A história das patentes remonta ao século XV, com a prática em Florença e Veneza. Ao revelar o funcionamento de uma invenção, o inventor recebe proteção temporária para explorá-la comercialmente.
No Brasil, a proteção está regulada pela Lei nº 9.279/1996, que define critérios como novidade, atividade inventiva e aplicação industrial. A patente dura até 20 anos a partir do depósito.
Patentes no Brasil e no exterior
Cada país possui sua legislação e órgão competente. No Brasil, o INPI analisa e concede patentes, mas a proteção é territorial. A busca por novidade depende de documentos de qualquer lugar do mundo.
As patentes passaram a ser ferramentas estratégicas de inovação, especialmente em farmacêutica, onde múltiplas patentes podem cobrir princípios ativos, processos e formulações. O equilíbrio entre incentivo e acesso é central.
O papel das universidades
Universidades são protagonistas na geração de tecnologias. Pesquisadores desenvolvem invenções com aplicação industrial e a instituição avalia, protege e busca caminhos para transferência de tecnologia.
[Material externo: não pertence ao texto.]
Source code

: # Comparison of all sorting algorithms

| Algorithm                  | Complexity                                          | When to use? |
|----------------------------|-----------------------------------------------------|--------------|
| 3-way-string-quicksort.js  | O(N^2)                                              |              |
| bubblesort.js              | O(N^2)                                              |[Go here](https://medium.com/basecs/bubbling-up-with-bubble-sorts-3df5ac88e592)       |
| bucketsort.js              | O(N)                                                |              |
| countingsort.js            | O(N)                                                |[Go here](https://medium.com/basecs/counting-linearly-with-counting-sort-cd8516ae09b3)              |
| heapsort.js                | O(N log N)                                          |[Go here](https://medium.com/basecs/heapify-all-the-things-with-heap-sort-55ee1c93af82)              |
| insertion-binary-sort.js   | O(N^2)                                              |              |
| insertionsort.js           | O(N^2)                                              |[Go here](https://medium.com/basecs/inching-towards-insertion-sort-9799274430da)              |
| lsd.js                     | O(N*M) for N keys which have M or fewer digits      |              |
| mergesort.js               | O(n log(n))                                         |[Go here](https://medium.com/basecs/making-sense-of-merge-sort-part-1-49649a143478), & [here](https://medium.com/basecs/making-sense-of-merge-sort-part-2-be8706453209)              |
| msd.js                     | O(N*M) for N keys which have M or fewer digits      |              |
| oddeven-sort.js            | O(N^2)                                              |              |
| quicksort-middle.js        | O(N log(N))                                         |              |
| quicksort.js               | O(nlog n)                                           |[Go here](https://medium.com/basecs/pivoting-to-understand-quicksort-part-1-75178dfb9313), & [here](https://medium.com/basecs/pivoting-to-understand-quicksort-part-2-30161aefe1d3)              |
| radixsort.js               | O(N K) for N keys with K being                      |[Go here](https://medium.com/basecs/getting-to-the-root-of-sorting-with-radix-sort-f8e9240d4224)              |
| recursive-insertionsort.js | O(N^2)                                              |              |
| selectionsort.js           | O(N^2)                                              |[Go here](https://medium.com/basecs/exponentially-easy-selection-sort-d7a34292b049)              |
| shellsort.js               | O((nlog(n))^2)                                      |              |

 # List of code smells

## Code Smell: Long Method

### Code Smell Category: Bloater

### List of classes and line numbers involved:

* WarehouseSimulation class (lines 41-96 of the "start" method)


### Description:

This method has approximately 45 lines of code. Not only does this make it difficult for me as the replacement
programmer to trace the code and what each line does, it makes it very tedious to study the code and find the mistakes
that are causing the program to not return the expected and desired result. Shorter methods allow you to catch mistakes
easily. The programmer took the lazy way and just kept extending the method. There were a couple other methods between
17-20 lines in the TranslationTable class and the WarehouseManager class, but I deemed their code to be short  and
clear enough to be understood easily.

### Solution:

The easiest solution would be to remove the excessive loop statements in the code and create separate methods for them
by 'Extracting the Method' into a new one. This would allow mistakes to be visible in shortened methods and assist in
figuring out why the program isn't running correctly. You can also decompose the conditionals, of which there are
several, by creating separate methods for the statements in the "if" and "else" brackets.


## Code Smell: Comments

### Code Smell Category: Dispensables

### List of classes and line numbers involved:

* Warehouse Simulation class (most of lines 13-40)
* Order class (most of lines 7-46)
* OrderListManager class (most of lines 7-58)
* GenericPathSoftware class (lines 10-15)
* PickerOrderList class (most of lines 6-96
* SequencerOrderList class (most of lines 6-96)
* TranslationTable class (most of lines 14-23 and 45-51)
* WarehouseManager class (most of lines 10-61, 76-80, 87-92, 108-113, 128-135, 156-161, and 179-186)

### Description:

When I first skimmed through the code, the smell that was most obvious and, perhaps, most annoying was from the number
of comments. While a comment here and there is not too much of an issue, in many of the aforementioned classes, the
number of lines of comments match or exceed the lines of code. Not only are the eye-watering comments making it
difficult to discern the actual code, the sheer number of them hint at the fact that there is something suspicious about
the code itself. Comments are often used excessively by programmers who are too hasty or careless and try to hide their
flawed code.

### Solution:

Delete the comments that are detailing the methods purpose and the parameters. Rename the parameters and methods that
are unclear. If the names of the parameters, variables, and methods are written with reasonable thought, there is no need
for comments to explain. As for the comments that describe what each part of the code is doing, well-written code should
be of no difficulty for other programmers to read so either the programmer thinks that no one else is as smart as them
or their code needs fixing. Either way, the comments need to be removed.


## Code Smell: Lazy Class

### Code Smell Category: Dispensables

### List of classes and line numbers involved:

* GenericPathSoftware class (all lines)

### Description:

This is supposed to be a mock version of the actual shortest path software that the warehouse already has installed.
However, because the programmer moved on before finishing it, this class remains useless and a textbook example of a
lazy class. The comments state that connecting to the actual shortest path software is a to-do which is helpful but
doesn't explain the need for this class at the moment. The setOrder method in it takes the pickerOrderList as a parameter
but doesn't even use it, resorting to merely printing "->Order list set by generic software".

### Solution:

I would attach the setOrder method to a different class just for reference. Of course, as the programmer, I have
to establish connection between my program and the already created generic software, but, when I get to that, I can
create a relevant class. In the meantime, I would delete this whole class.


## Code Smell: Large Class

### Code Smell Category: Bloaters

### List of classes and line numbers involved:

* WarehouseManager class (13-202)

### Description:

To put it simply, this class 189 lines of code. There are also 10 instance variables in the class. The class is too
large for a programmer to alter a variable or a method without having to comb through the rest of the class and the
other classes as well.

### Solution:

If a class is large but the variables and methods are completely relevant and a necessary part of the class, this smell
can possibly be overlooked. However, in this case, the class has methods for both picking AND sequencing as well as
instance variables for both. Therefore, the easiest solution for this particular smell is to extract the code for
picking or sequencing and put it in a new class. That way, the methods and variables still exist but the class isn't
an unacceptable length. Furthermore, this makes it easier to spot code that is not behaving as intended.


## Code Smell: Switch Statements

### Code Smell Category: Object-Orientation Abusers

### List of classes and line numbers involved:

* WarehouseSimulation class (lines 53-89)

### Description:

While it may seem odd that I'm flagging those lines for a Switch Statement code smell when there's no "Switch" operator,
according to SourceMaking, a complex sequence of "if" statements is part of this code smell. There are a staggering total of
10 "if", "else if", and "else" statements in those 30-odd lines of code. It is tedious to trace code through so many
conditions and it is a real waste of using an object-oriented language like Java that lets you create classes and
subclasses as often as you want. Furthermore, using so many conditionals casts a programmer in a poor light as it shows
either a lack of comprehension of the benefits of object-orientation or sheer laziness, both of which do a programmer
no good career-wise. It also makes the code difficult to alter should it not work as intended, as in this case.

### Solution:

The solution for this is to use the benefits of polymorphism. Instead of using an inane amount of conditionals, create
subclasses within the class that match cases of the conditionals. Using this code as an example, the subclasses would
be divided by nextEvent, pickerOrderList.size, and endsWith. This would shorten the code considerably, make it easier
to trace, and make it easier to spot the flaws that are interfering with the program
O depósito de patentes facilita a transferência para empresas, ampliando a possibilidade de levar descobertas ao mercado. Investimentos e regulamentação rigorosa são fatores-chave para essa transição.
Patentes não significam privatizar a ciência, mas criar um ambiente que viabilize aplicações públicas. Protegem autoria, estimulam desenvolvimento tecnológico e beneficiam a sociedade.